The folks who worked on NERVA deserve more respect than Jared has given them. The Vietnam War, Great Society..pick your poison–they siphoned off the largesse…space programs are the eternal whipping boys. I remember when NASA Chiefs didn’t throw their own under the bus.
Jeff,
You’re reading things into it that were never said. As Robert wrote, he’s blaming bad management, not the people who worked on it.
Just think what NewSpace can do with a 20 billion dollar investment.
Jeff, you celebrate Government run Space Programs smallest successes, and yet overlook this massive failure and waste.
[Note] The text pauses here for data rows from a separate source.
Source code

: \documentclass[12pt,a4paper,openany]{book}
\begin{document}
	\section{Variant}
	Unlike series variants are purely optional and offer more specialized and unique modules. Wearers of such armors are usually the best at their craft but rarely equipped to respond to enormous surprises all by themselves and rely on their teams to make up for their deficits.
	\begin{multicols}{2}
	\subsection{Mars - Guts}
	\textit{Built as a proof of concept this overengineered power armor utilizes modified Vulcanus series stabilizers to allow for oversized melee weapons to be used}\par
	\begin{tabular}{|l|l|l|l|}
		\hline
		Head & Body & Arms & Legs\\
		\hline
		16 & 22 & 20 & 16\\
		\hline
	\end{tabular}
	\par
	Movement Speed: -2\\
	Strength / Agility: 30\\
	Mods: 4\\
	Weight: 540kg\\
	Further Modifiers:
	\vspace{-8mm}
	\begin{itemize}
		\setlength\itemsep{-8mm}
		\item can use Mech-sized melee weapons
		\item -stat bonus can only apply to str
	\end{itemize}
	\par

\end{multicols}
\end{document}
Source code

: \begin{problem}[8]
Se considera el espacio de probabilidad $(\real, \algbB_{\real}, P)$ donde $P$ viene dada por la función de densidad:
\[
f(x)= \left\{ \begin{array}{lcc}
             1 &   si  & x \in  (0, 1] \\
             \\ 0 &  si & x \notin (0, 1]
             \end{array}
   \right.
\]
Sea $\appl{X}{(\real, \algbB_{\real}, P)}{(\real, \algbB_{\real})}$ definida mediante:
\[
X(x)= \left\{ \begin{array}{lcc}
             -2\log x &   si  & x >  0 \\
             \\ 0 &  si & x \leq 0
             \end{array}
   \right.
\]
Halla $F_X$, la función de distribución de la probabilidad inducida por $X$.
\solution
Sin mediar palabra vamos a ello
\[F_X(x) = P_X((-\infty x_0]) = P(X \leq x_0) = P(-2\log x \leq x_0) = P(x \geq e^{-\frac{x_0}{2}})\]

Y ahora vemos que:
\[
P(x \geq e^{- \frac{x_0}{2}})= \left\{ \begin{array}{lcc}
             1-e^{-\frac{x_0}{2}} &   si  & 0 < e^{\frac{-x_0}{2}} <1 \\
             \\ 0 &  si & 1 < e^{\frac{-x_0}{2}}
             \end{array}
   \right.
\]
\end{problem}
I’m glad he said this. I mean, I’d lost count of all the dead nuke programs . . . NASA wasted at least half a billion (at least, officially) on the Jupiter Icy Moons Orbiter (JIMO) alone.
Hello Jeff,
Even more to the point than what Nate has said, I listened to the entire clip, and Jared never even mentions NERVA. So where are you getting that?
I’m sure we’re all aware of the outrage at Musk becoming the world’s first trillionaire.
On X, someone posted a talking-head compilation of some of the offended, which included AOC, Elizabeth Warren, Joy Reid, and former astronaut Mark Kelly. They wailed and lamented that it was “unfair” and “unearned”, etc., etc.